Deborah Murphy of Los Angeles Walks was as relentless as always. She reminded the audience that, while walkers are 22% of mode share in the city where “Nobody Walks”, they are 39% of traffic fatalities. Even when combining money set-aside for bicycle and pedestrian infrastructure, "active transportation" gets less than 1% of funding. She reminded us that CicLAvia is also a walking event, and left us with Louis Kahn’s observation that “the street is a room by agreement."

Last to present was Tafarai Bayne, who explained what the impact of changing pedestrian and bicycle policies and attitudes meant for South Los Angeles.

He reminded us that change for these communities had not always been beneficial and that it had to be implemented with first-hand experience, rather than via a GIS program created at City Hall. Bayne also discussed how presently-open lots were being re-imagined so that they might become more useful places to their neighborhoods in the future, including housing. He warned us of the potential trend of rich-door/poor-door development and closed by saying, “If we can’t build places where [all economic classes] of people can hang out, we’re done.”

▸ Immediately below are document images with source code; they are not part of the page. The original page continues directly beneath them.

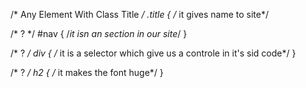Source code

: /* Any Element With Class Title */
.title { /* it gives name to site*/

/* ? */
#nav {  /*it isn an section in our site*/
}

/* ? */
div {  /* it is a selector which give us a controle in it's sid code*/
}

/* ? */
h2 { /* it makes the font huge*/
}

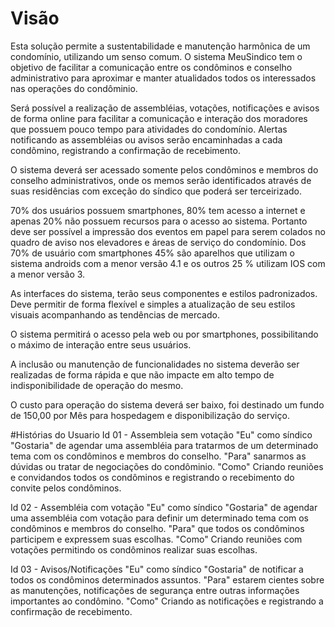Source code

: # Visão
Esta solução permite a sustentabilidade e manutenção harmônica de um condomínio, utilizando um senso comum.
O sistema MeuSindico tem o objetivo de facilitar a comunicação entre os condôminos e conselho administrativo
para aproximar e manter atualidados todos os interessados nas operações do condôminio.

Será possível a realização de assembléias, votações, notificações e avisos de forma online para facilitar a 
comunicação e interação dos moradores que possuem pouco tempo para atividades do condomínio.
Alertas notificando as assembléias ou avisos serão encaminhadas a cada condômino, registrando a confirmação de recebimento.

O sistema deverá ser acessado somente pelos condôminos e membros do conselho administrativos,
onde os memos serão identificados através de suas residências com exceção do síndico que poderá ser terceirizado.

70% dos usuários possuem smartphones, 80% tem acesso a internet e apenas 20% não possuem recursos para o acesso ao sistema. Portanto deve ser possível a impressão dos eventos em papel para serem colados no quadro de aviso nos elevadores e áreas de serviço do condomínio. Dos 70% de usuário com smartphones 45% são aparelhos que utilizam o sistema androids com a menor versão 4.1 e os outros 25 % utilizam IOS com a menor versão 3.

As interfaces do sistema, terão seus componentes e estilos padronizados. Deve permitir de forma flexível e simples a atualização de seu estilos visuais acompanhando as tendências de mercado.

O sistema permitirá o acesso pela web ou por smartphones, possibilitando o máximo de interação entre seus usuários.

A inclusão ou manutenção de funcionalidades no sistema deverão ser realizadas de forma rápida e que não impacte em alto tempo de indisponibilidade de operação do mesmo.

O custo para operação do sistema deverá ser baixo, foi destinado um fundo de 150,00 por Mês para hospedagem e disponibilização do serviço.




#Histórias do Usuario
Id 01 - Assembleia sem votação
"Eu" como síndico 
"Gostaria" de agendar uma assembléia para tratarmos de um determinado tema com os condôminos e 
membros do conselho.
"Para" sanarmos as dúvidas ou tratar de negociações do condôminio.
"Como" Criando reuniões e convidandos todos os condôminos e registrando o recebimento do convite
pelos condôminos.


Id 02 - Assembléia com votação
"Eu" como síndico 
"Gostaria" de agendar uma assembléia com votação para definir um determinado tema com os condôminos e 
membros do conselho.
"Para" que todos os condôminos participem e expressem suas escolhas.
"Como" Criando reuniões com votações permitindo os condôminos realizar suas escolhas.


Id 03 - Avisos/Notificações
"Eu" como síndico 
"Gostaria" de notificar a todos os condôminos determinados assuntos.
"Para" estarem cientes sobre as manutenções, notificações de segurança 
entre outras informações importantes ao condômino.
"Como" Criando as notificações e registrando a confirmação de recebimento.


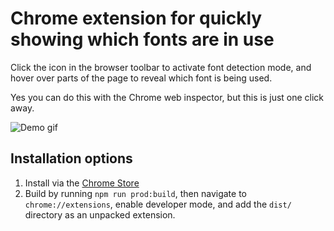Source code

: # Chrome extension for quickly showing which fonts are in use

Click the icon in the browser toolbar to activate font detection mode, and
hover over parts of the page to reveal which font is being used.

Yes you can do this with the Chrome web inspector, but this is just one click
away.

![Demo gif](https://user-images.githubusercontent.com/110275/79029506-9396e880-7b8c-11ea-8f7a-5a9a4f042507.gif)

## Installation options

1. Install via the [Chrome Store](https://chrome.google.com/webstore/detail/mpljfgaicpdodihppfoolcididbkalce)
2. Build by running `npm run prod:build`, then navigate to `chrome://extensions`, enable developer mode, and add the `dist/` directory as an unpacked extension.
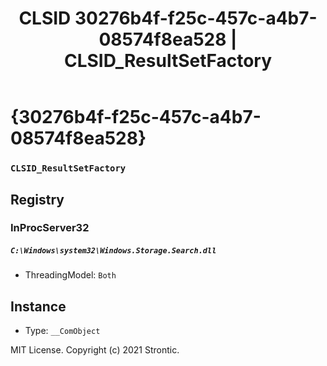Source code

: ﻿---
title: "CLSID 30276b4f-f25c-457c-a4b7-08574f8ea528 | CLSID_ResultSetFactory"
excerpt: What is COM-Object CLSID 30276b4f-f25c-457c-a4b7-08574f8ea528?
---

# {30276b4f-f25c-457c-a4b7-08574f8ea528}

### `CLSID_ResultSetFactory`

## Registry


### InProcServer32

##### `C:\Windows\system32\Windows.Storage.Search.dll`
* ThreadingModel: `Both`

## Instance

* Type: `__ComObject`

MIT License. Copyright (c) 2021 Strontic.



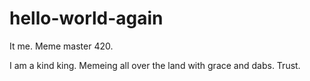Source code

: # hello-world-again

It me. Meme master 420.

I am a kind king. Memeing all over the land with grace and dabs. 
Trust.
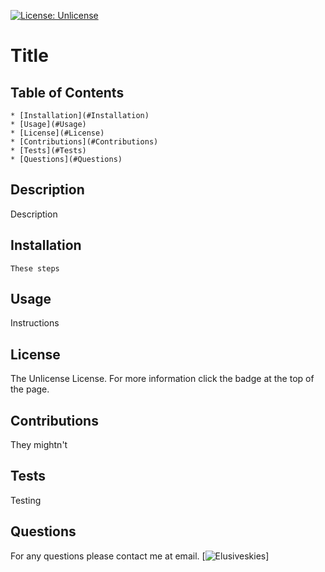 [![License: Unlicense](https://img.shields.io/badge/license-Unlicense-blue.svg)](http://unlicense.org/)
# Title

## Table of Contents
    * [Installation](#Installation)
    * [Usage](#Usage)
    * [License](#License)
    * [Contributions](#Contributions)
    * [Tests](#Tests)
    * [Questions](#Questions)

## Description

   Description

## Installation

    These steps
  
## Usage

   Instructions

## License

   The Unlicense License.
   For more information click the badge at the top of the page.  

## Contributions

   They mightn't

## Tests

   Testing

## Questions

   For any questions please contact me at email.
   [![Elusiveskies](https://api.github.com/users/Elusiveskies)]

What I took from this presentation and the follow-up Q&A was a sense that Los Angeles is about to make a major transition in the way it thinks about its mobility and its streets. I suppose we who read Streetsblog Los Angeles know that already, but when the incoming head of the agency that created so much of the environment (and inspired other municipalities to do likewise) says the rules are going to be changed, hold on tight.